# PROBLEM:
The records below are to be returned exactly as written, minus their pictures.

# DATA PROVIDED:

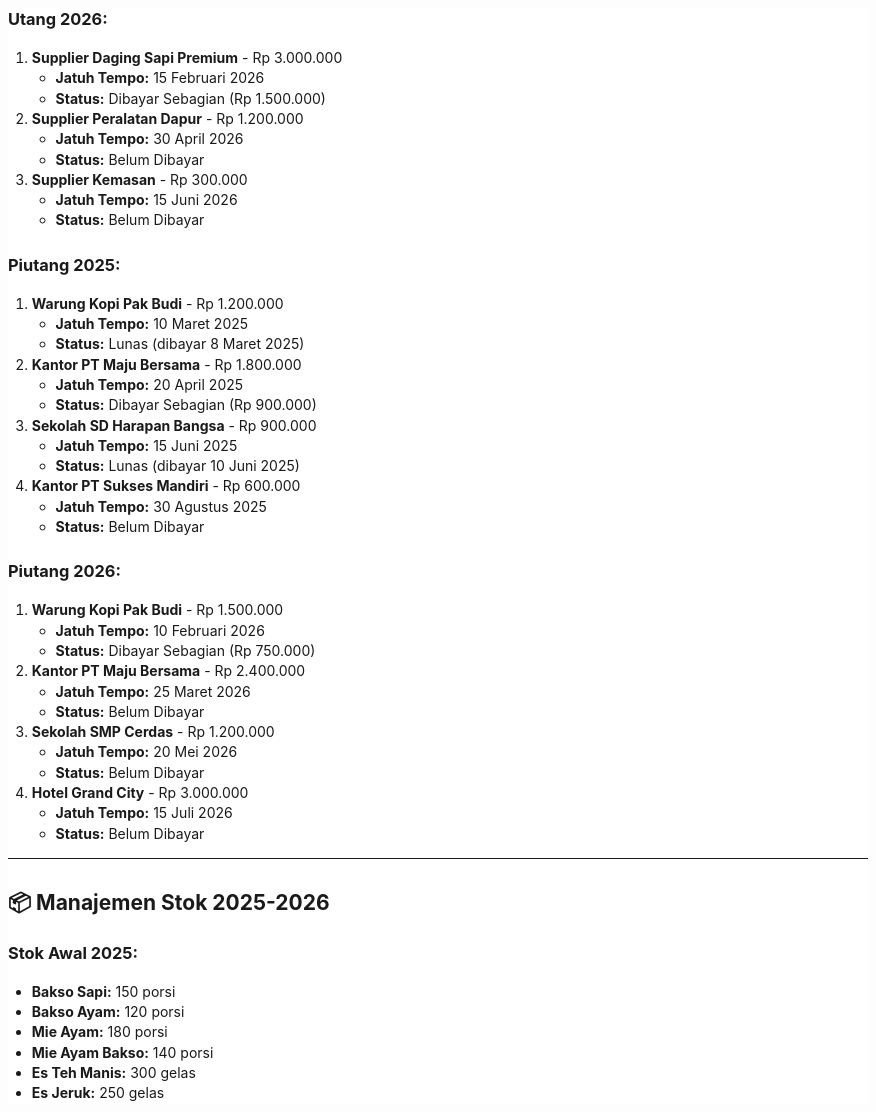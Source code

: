 ### **Utang 2026:**
1. **Supplier Daging Sapi Premium** - Rp 3.000.000
   - **Jatuh Tempo:** 15 Februari 2026
   - **Status:** Dibayar Sebagian (Rp 1.500.000)
2. **Supplier Peralatan Dapur** - Rp 1.200.000
   - **Jatuh Tempo:** 30 April 2026
   - **Status:** Belum Dibayar
3. **Supplier Kemasan** - Rp 300.000
   - **Jatuh Tempo:** 15 Juni 2026
   - **Status:** Belum Dibayar

### **Piutang 2025:**
1. **Warung Kopi Pak Budi** - Rp 1.200.000
   - **Jatuh Tempo:** 10 Maret 2025
   - **Status:** Lunas (dibayar 8 Maret 2025)
2. **Kantor PT Maju Bersama** - Rp 1.800.000
   - **Jatuh Tempo:** 20 April 2025
   - **Status:** Dibayar Sebagian (Rp 900.000)
3. **Sekolah SD Harapan Bangsa** - Rp 900.000
   - **Jatuh Tempo:** 15 Juni 2025
   - **Status:** Lunas (dibayar 10 Juni 2025)
4. **Kantor PT Sukses Mandiri** - Rp 600.000
   - **Jatuh Tempo:** 30 Agustus 2025
   - **Status:** Belum Dibayar

### **Piutang 2026:**
1. **Warung Kopi Pak Budi** - Rp 1.500.000
   - **Jatuh Tempo:** 10 Februari 2026
   - **Status:** Dibayar Sebagian (Rp 750.000)
2. **Kantor PT Maju Bersama** - Rp 2.400.000
   - **Jatuh Tempo:** 25 Maret 2026
   - **Status:** Belum Dibayar
3. **Sekolah SMP Cerdas** - Rp 1.200.000
   - **Jatuh Tempo:** 20 Mei 2026
   - **Status:** Belum Dibayar
4. **Hotel Grand City** - Rp 3.000.000
   - **Jatuh Tempo:** 15 Juli 2026
   - **Status:** Belum Dibayar

---

## 📦 Manajemen Stok 2025-2026

### **Stok Awal 2025:**
- **Bakso Sapi:** 150 porsi
- **Bakso Ayam:** 120 porsi
- **Mie Ayam:** 180 porsi
- **Mie Ayam Bakso:** 140 porsi
- **Es Teh Manis:** 300 gelas
- **Es Jeruk:** 250 gelas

# TASK ANSWER:
Source code

: ### **Utang 2026:**
1. **Supplier Daging Sapi Premium** - Rp 3.000.000
   - **Jatuh Tempo:** 15 Februari 2026
   - **Status:** Dibayar Sebagian (Rp 1.500.000)
2. **Supplier Peralatan Dapur** - Rp 1.200.000
   - **Jatuh Tempo:** 30 April 2026
   - **Status:** Belum Dibayar
3. **Supplier Kemasan** - Rp 300.000
   - **Jatuh Tempo:** 15 Juni 2026
   - **Status:** Belum Dibayar

### **Piutang 2025:**
1. **Warung Kopi Pak Budi** - Rp 1.200.000
   - **Jatuh Tempo:** 10 Maret 2025
   - **Status:** Lunas (dibayar 8 Maret 2025)
2. **Kantor PT Maju Bersama** - Rp 1.800.000
   - **Jatuh Tempo:** 20 April 2025
   - **Status:** Dibayar Sebagian (Rp 900.000)
3. **Sekolah SD Harapan Bangsa** - Rp 900.000
   - **Jatuh Tempo:** 15 Juni 2025
   - **Status:** Lunas (dibayar 10 Juni 2025)
4. **Kantor PT Sukses Mandiri** - Rp 600.000
   - **Jatuh Tempo:** 30 Agustus 2025
   - **Status:** Belum Dibayar

### **Piutang 2026:**
1. **Warung Kopi Pak Budi** - Rp 1.500.000
   - **Jatuh Tempo:** 10 Februari 2026
   - **Status:** Dibayar Sebagian (Rp 750.000)
2. **Kantor PT Maju Bersama** - Rp 2.400.000
   - **Jatuh Tempo:** 25 Maret 2026
   - **Status:** Belum Dibayar
3. **Sekolah SMP Cerdas** - Rp 1.200.000
   - **Jatuh Tempo:** 20 Mei 2026
   - **Status:** Belum Dibayar
4. **Hotel Grand City** - Rp 3.000.000
   - **Jatuh Tempo:** 15 Juli 2026
   - **Status:** Belum Dibayar

---

## 📦 Manajemen Stok 2025-2026

### **Stok Awal 2025:**
- **Bakso Sapi:** 150 porsi
- **Bakso Ayam:** 120 porsi
- **Mie Ayam:** 180 porsi
- **Mie Ayam Bakso:** 140 porsi
- **Es Teh Manis:** 300 gelas
- **Es Jeruk:** 250 gelas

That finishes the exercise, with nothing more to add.